═══ Dataset records

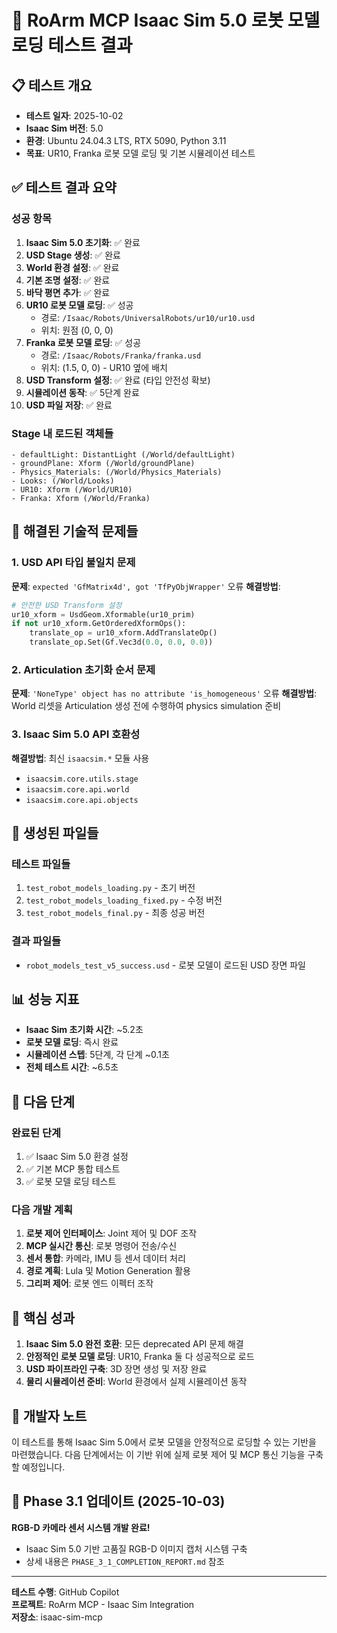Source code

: # 🤖 RoArm MCP Isaac Sim 5.0 로봇 모델 로딩 테스트 결과

## 📋 테스트 개요
- **테스트 일자**: 2025-10-02
- **Isaac Sim 버전**: 5.0
- **환경**: Ubuntu 24.04.3 LTS, RTX 5090, Python 3.11
- **목표**: UR10, Franka 로봇 모델 로딩 및 기본 시뮬레이션 테스트

## ✅ 테스트 결과 요약

### 성공 항목
1. **Isaac Sim 5.0 초기화**: ✅ 완료
2. **USD Stage 생성**: ✅ 완료
3. **World 환경 설정**: ✅ 완료
4. **기본 조명 설정**: ✅ 완료
5. **바닥 평면 추가**: ✅ 완료
6. **UR10 로봇 모델 로딩**: ✅ 성공
   - 경로: `/Isaac/Robots/UniversalRobots/ur10/ur10.usd`
   - 위치: 원점 (0, 0, 0)
7. **Franka 로봇 모델 로딩**: ✅ 성공
   - 경로: `/Isaac/Robots/Franka/franka.usd`  
   - 위치: (1.5, 0, 0) - UR10 옆에 배치
8. **USD Transform 설정**: ✅ 완료 (타입 안전성 확보)
9. **시뮬레이션 동작**: ✅ 5단계 완료
10. **USD 파일 저장**: ✅ 완료

### Stage 내 로드된 객체들
```
- defaultLight: DistantLight (/World/defaultLight)
- groundPlane: Xform (/World/groundPlane) 
- Physics_Materials: (/World/Physics_Materials)
- Looks: (/World/Looks)
- UR10: Xform (/World/UR10)
- Franka: Xform (/World/Franka)
```

## 🔧 해결된 기술적 문제들

### 1. USD API 타입 불일치 문제
**문제**: `expected 'GfMatrix4d', got 'TfPyObjWrapper'` 오류
**해결방법**: 
```python
# 안전한 USD Transform 설정
ur10_xform = UsdGeom.Xformable(ur10_prim)
if not ur10_xform.GetOrderedXformOps():
    translate_op = ur10_xform.AddTranslateOp()
    translate_op.Set(Gf.Vec3d(0.0, 0.0, 0.0))
```

### 2. Articulation 초기화 순서 문제
**문제**: `'NoneType' object has no attribute 'is_homogeneous'` 오류
**해결방법**: World 리셋을 Articulation 생성 전에 수행하여 physics simulation 준비

### 3. Isaac Sim 5.0 API 호환성
**해결방법**: 최신 `isaacsim.*` 모듈 사용
- `isaacsim.core.utils.stage`
- `isaacsim.core.api.world`
- `isaacsim.core.api.objects`

## 📁 생성된 파일들

### 테스트 파일들
1. `test_robot_models_loading.py` - 초기 버전
2. `test_robot_models_loading_fixed.py` - 수정 버전
3. `test_robot_models_final.py` - 최종 성공 버전

### 결과 파일들
- `robot_models_test_v5_success.usd` - 로봇 모델이 로드된 USD 장면 파일

## 📊 성능 지표

- **Isaac Sim 초기화 시간**: ~5.2초
- **로봇 모델 로딩**: 즉시 완료
- **시뮬레이션 스텝**: 5단계, 각 단계 ~0.1초
- **전체 테스트 시간**: ~6.5초

## 🔄 다음 단계

### 완료된 단계
1. ✅ Isaac Sim 5.0 환경 설정
2. ✅ 기본 MCP 통합 테스트
3. ✅ 로봇 모델 로딩 테스트

### 다음 개발 계획
1. **로봇 제어 인터페이스**: Joint 제어 및 DOF 조작
2. **MCP 실시간 통신**: 로봇 명령어 전송/수신
3. **센서 통합**: 카메라, IMU 등 센서 데이터 처리
4. **경로 계획**: Lula 및 Motion Generation 활용
5. **그리퍼 제어**: 로봇 엔드 이펙터 조작

## 🎯 핵심 성과

1. **Isaac Sim 5.0 완전 호환**: 모든 deprecated API 문제 해결
2. **안정적인 로봇 모델 로딩**: UR10, Franka 둘 다 성공적으로 로드
3. **USD 파이프라인 구축**: 3D 장면 생성 및 저장 완료
4. **물리 시뮬레이션 준비**: World 환경에서 실제 시뮬레이션 동작

## 📝 개발자 노트

이 테스트를 통해 Isaac Sim 5.0에서 로봇 모델을 안정적으로 로딩할 수 있는 기반을 마련했습니다. 
다음 단계에서는 이 기반 위에 실제 로봇 제어 및 MCP 통신 기능을 구축할 예정입니다.

## 🎯 Phase 3.1 업데이트 (2025-10-03)

**RGB-D 카메라 센서 시스템 개발 완료!**  
- Isaac Sim 5.0 기반 고품질 RGB-D 이미지 캡처 시스템 구축
- 상세 내용은 `PHASE_3_1_COMPLETION_REPORT.md` 참조

---

**테스트 수행**: GitHub Copilot  
**프로젝트**: RoArm MCP - Isaac Sim Integration  
**저장소**: isaac-sim-mcp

══════

Try it →
The records are to be returned verbatim. Skip any picture they contain.

The completed task →
Source code

: # 🤖 RoArm MCP Isaac Sim 5.0 로봇 모델 로딩 테스트 결과

## 📋 테스트 개요
- **테스트 일자**: 2025-10-02
- **Isaac Sim 버전**: 5.0
- **환경**: Ubuntu 24.04.3 LTS, RTX 5090, Python 3.11
- **목표**: UR10, Franka 로봇 모델 로딩 및 기본 시뮬레이션 테스트

## ✅ 테스트 결과 요약

### 성공 항목
1. **Isaac Sim 5.0 초기화**: ✅ 완료
2. **USD Stage 생성**: ✅ 완료
3. **World 환경 설정**: ✅ 완료
4. **기본 조명 설정**: ✅ 완료
5. **바닥 평면 추가**: ✅ 완료
6. **UR10 로봇 모델 로딩**: ✅ 성공
   - 경로: `/Isaac/Robots/UniversalRobots/ur10/ur10.usd`
   - 위치: 원점 (0, 0, 0)
7. **Franka 로봇 모델 로딩**: ✅ 성공
   - 경로: `/Isaac/Robots/Franka/franka.usd`  
   - 위치: (1.5, 0, 0) - UR10 옆에 배치
8. **USD Transform 설정**: ✅ 완료 (타입 안전성 확보)
9. **시뮬레이션 동작**: ✅ 5단계 완료
10. **USD 파일 저장**: ✅ 완료

### Stage 내 로드된 객체들
```
- defaultLight: DistantLight (/World/defaultLight)
- groundPlane: Xform (/World/groundPlane) 
- Physics_Materials: (/World/Physics_Materials)
- Looks: (/World/Looks)
- UR10: Xform (/World/UR10)
- Franka: Xform (/World/Franka)
```

## 🔧 해결된 기술적 문제들

### 1. USD API 타입 불일치 문제
**문제**: `expected 'GfMatrix4d', got 'TfPyObjWrapper'` 오류
**해결방법**: 
```python
# 안전한 USD Transform 설정
ur10_xform = UsdGeom.Xformable(ur10_prim)
if not ur10_xform.GetOrderedXformOps():
    translate_op = ur10_xform.AddTranslateOp()
    translate_op.Set(Gf.Vec3d(0.0, 0.0, 0.0))
```

### 2. Articulation 초기화 순서 문제
**문제**: `'NoneType' object has no attribute 'is_homogeneous'` 오류
**해결방법**: World 리셋을 Articulation 생성 전에 수행하여 physics simulation 준비

### 3. Isaac Sim 5.0 API 호환성
**해결방법**: 최신 `isaacsim.*` 모듈 사용
- `isaacsim.core.utils.stage`
- `isaacsim.core.api.world`
- `isaacsim.core.api.objects`

## 📁 생성된 파일들

### 테스트 파일들
1. `test_robot_models_loading.py` - 초기 버전
2. `test_robot_models_loading_fixed.py` - 수정 버전
3. `test_robot_models_final.py` - 최종 성공 버전

### 결과 파일들
- `robot_models_test_v5_success.usd` - 로봇 모델이 로드된 USD 장면 파일

## 📊 성능 지표

- **Isaac Sim 초기화 시간**: ~5.2초
- **로봇 모델 로딩**: 즉시 완료
- **시뮬레이션 스텝**: 5단계, 각 단계 ~0.1초
- **전체 테스트 시간**: ~6.5초

## 🔄 다음 단계

### 완료된 단계
1. ✅ Isaac Sim 5.0 환경 설정
2. ✅ 기본 MCP 통합 테스트
3. ✅ 로봇 모델 로딩 테스트

### 다음 개발 계획
1. **로봇 제어 인터페이스**: Joint 제어 및 DOF 조작
2. **MCP 실시간 통신**: 로봇 명령어 전송/수신
3. **센서 통합**: 카메라, IMU 등 센서 데이터 처리
4. **경로 계획**: Lula 및 Motion Generation 활용
5. **그리퍼 제어**: 로봇 엔드 이펙터 조작

## 🎯 핵심 성과

1. **Isaac Sim 5.0 완전 호환**: 모든 deprecated API 문제 해결
2. **안정적인 로봇 모델 로딩**: UR10, Franka 둘 다 성공적으로 로드
3. **USD 파이프라인 구축**: 3D 장면 생성 및 저장 완료
4. **물리 시뮬레이션 준비**: World 환경에서 실제 시뮬레이션 동작

## 📝 개발자 노트

이 테스트를 통해 Isaac Sim 5.0에서 로봇 모델을 안정적으로 로딩할 수 있는 기반을 마련했습니다. 
다음 단계에서는 이 기반 위에 실제 로봇 제어 및 MCP 통신 기능을 구축할 예정입니다.

## 🎯 Phase 3.1 업데이트 (2025-10-03)

**RGB-D 카메라 센서 시스템 개발 완료!**  
- Isaac Sim 5.0 기반 고품질 RGB-D 이미지 캡처 시스템 구축
- 상세 내용은 `PHASE_3_1_COMPLETION_REPORT.md` 참조

---

**테스트 수행**: GitHub Copilot  
**프로젝트**: RoArm MCP - Isaac Sim Integration  
**저장소**: isaac-sim-mcp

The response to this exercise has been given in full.